Source information:
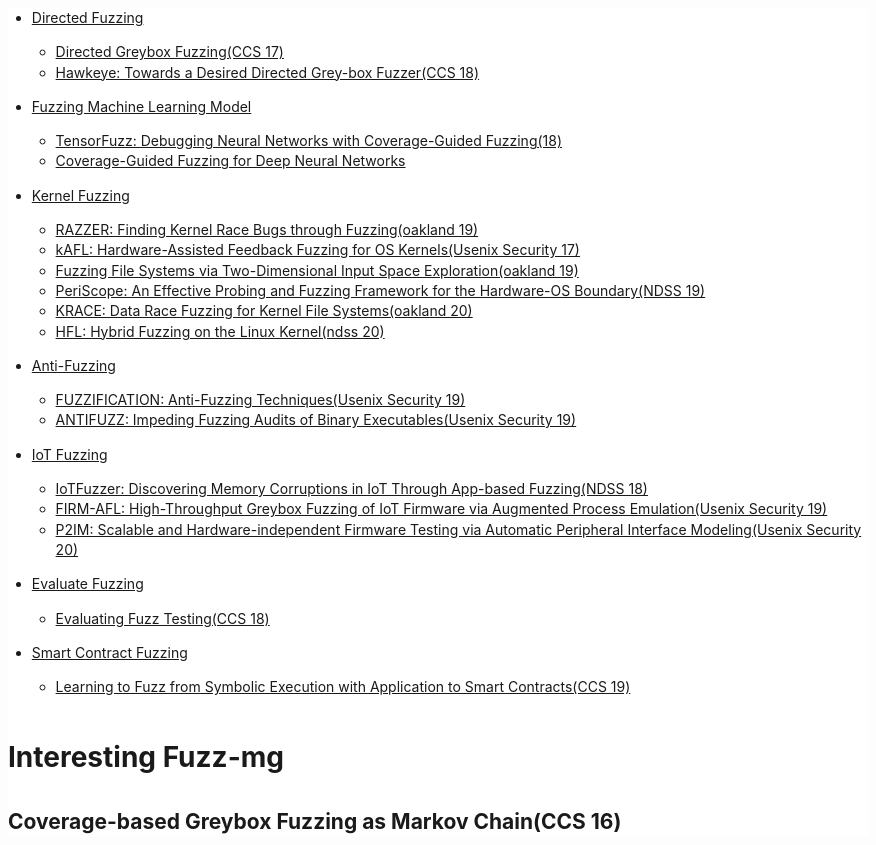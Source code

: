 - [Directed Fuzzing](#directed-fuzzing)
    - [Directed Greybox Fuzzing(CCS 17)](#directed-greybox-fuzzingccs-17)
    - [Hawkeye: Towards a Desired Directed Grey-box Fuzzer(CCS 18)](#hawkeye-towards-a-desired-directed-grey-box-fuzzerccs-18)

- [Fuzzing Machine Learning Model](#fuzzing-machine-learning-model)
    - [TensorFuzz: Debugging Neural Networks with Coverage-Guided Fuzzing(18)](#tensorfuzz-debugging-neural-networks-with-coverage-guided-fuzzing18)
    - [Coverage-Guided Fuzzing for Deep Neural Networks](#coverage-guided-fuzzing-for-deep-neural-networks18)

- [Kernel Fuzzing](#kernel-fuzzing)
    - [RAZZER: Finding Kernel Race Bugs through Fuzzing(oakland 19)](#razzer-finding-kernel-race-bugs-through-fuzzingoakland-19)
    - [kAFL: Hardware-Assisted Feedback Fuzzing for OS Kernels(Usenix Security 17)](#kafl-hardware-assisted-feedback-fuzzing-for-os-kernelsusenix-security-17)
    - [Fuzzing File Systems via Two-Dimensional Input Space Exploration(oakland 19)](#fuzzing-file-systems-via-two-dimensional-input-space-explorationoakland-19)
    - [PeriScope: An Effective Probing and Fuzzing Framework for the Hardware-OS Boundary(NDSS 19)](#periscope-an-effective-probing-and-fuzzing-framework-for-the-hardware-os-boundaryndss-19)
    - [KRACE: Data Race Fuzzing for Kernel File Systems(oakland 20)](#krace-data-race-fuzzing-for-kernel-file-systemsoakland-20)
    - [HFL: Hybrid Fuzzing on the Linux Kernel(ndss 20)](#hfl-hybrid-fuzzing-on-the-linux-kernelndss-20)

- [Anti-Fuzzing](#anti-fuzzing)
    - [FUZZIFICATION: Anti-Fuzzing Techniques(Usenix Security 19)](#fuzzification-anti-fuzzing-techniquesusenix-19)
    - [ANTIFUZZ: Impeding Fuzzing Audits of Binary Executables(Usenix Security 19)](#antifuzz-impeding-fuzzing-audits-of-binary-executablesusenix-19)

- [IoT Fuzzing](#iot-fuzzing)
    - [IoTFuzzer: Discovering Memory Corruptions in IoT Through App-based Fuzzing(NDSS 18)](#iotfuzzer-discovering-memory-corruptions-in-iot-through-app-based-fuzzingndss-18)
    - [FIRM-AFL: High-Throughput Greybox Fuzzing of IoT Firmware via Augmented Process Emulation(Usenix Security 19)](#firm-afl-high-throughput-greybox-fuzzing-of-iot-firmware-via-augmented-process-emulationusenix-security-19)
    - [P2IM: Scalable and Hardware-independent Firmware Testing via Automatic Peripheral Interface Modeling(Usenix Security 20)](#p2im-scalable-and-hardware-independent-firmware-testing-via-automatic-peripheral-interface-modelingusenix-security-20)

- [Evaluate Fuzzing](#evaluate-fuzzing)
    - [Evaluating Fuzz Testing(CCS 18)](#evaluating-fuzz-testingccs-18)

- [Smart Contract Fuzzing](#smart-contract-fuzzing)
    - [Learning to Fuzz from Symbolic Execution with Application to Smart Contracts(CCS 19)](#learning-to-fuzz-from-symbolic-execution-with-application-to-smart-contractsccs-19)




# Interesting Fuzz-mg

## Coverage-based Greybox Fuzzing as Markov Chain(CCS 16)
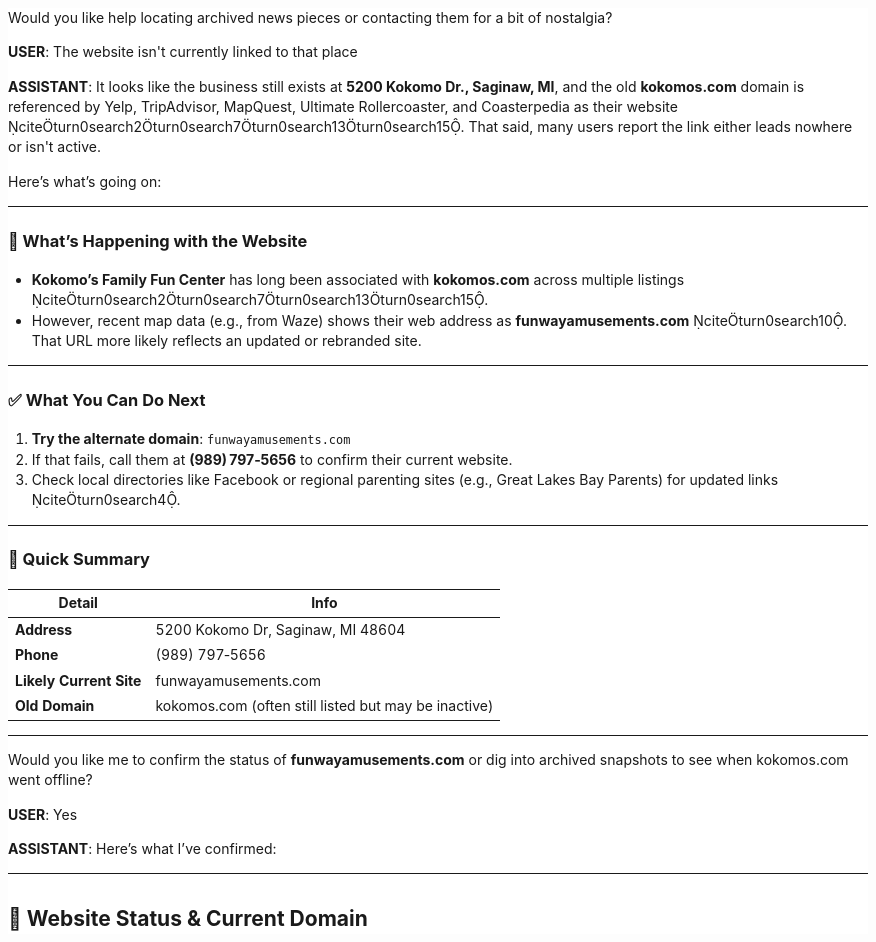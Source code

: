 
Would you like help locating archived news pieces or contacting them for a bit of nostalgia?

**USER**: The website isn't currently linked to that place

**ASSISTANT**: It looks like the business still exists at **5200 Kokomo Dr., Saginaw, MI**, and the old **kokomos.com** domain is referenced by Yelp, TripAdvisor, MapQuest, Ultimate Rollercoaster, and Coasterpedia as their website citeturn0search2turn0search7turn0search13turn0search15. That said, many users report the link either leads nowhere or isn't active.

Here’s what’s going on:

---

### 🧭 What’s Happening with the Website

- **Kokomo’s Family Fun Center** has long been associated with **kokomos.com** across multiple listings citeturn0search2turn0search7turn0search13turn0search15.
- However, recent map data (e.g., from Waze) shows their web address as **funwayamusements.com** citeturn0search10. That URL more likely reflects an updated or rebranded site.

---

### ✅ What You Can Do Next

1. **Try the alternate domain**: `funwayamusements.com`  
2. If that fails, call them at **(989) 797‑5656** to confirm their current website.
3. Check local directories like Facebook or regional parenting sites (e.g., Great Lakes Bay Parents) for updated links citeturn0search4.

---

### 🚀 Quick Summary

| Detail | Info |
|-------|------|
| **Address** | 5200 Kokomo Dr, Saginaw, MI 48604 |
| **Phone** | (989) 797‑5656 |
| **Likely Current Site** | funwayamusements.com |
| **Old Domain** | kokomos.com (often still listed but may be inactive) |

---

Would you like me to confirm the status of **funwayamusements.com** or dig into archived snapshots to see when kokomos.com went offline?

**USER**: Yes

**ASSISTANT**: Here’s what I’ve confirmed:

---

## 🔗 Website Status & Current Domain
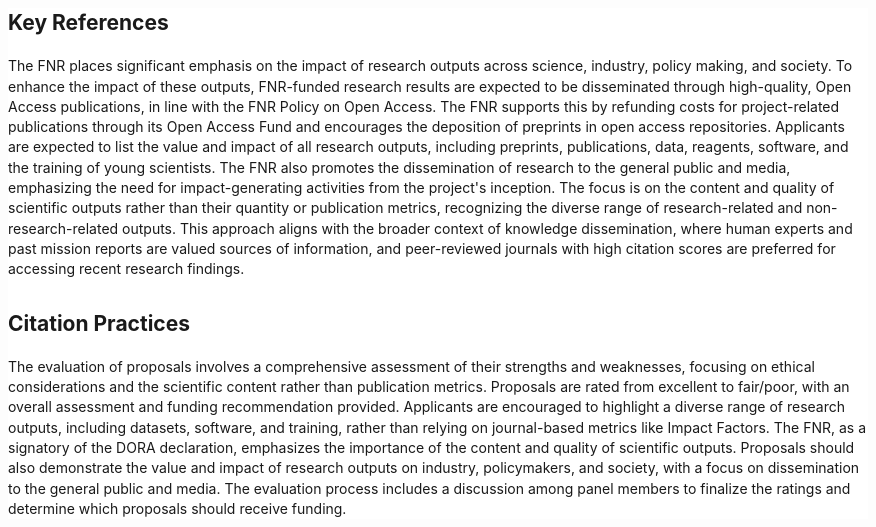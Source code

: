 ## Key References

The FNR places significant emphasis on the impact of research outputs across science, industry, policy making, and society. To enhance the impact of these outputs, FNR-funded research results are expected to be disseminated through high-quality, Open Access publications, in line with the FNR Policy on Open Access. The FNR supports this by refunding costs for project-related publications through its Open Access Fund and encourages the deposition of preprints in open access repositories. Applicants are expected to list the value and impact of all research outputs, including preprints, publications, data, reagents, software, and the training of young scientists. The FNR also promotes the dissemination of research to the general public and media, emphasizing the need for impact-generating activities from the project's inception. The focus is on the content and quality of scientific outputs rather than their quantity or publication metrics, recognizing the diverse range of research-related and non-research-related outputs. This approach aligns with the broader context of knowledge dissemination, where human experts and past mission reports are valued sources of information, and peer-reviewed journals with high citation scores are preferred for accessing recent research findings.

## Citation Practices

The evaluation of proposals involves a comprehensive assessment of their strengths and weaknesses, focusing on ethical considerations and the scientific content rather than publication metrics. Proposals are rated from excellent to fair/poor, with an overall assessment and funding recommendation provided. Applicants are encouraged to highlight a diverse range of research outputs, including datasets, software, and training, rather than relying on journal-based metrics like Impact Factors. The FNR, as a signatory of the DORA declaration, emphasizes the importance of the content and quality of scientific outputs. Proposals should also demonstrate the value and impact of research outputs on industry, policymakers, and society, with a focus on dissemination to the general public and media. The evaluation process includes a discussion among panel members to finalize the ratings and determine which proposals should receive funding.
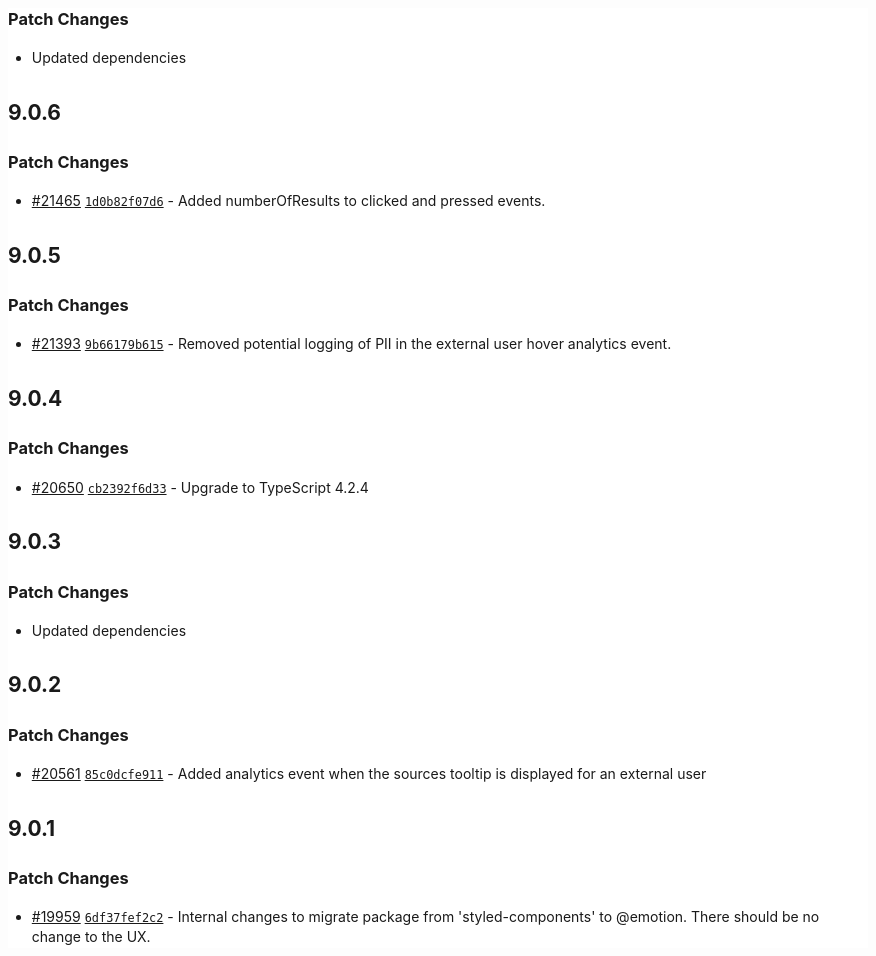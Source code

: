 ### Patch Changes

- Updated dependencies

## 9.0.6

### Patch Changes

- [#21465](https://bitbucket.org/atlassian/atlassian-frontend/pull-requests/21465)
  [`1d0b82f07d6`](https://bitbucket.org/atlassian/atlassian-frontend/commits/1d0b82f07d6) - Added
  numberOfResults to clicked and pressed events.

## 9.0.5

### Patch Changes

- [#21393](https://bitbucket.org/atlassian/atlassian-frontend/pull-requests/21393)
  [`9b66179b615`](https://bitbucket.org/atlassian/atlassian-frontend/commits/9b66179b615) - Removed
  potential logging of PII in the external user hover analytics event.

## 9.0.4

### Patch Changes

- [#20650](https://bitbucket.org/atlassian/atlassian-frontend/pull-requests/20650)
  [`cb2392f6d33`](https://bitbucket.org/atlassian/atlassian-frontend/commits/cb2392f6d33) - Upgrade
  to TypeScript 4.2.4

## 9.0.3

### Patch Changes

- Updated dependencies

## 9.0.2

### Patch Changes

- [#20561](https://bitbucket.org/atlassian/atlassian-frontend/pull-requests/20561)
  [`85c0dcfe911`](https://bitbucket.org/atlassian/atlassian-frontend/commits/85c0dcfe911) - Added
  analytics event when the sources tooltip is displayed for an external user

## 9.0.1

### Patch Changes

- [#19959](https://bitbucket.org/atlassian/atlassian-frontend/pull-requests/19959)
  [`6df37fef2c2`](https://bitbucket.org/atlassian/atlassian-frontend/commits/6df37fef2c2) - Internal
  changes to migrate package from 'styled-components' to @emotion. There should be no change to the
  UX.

Directions: Whenever a line in the listing above includes the word "archived", return that line.

Answer section:
Would you like help locating archived news pieces or contacting them for a bit of nostalgia?
Would you like me to confirm the status of **funwayamusements.com** or dig into archived snapshots to see when kokomos.com went offline?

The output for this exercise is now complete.